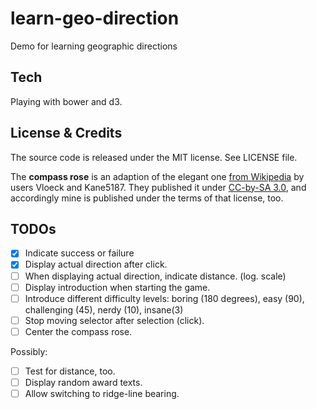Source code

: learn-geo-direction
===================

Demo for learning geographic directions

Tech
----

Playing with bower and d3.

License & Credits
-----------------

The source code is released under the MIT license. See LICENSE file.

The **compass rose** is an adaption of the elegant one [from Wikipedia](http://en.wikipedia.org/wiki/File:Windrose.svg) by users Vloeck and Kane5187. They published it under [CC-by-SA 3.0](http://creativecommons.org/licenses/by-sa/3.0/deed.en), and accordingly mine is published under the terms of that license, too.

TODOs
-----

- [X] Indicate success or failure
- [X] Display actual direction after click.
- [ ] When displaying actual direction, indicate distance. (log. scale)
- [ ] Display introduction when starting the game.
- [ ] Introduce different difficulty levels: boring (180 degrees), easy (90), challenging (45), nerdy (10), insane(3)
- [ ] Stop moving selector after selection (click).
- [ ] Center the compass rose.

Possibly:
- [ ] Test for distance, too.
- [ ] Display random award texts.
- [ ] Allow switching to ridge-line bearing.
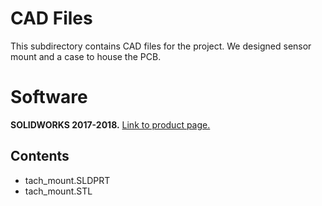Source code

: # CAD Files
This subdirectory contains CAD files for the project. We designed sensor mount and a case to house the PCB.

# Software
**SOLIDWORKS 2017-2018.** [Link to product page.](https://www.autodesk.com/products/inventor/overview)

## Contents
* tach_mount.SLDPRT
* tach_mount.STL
+ + + +
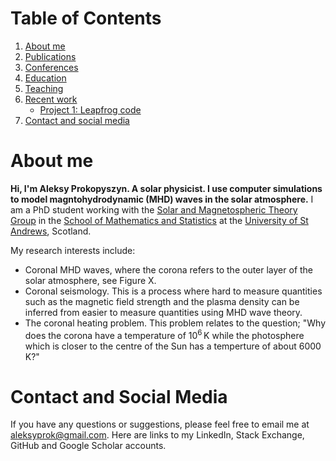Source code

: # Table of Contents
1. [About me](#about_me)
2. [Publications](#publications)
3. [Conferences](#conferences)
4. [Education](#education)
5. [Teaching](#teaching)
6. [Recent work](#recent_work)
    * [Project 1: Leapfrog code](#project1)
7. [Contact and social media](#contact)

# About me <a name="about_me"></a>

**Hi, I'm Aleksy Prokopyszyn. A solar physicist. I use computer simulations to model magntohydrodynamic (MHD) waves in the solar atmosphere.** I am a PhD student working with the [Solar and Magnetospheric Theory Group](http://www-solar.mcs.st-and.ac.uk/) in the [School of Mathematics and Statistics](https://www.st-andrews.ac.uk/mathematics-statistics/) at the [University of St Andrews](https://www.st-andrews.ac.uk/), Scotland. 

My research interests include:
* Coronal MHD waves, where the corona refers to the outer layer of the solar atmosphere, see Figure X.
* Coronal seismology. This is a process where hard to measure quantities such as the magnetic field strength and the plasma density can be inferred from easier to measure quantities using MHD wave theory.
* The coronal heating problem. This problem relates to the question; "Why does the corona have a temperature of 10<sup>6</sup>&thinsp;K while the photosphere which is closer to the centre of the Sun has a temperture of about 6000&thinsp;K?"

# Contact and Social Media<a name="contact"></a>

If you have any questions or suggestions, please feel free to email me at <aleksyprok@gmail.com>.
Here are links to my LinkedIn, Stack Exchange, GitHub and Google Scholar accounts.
+ + + +
▶ What this task involves:
Filter the lines above so that only those with the string "click" remain, then copy them.

▶ Response:
- [X] Display actual direction after click.
- [ ] Stop moving selector after selection (click).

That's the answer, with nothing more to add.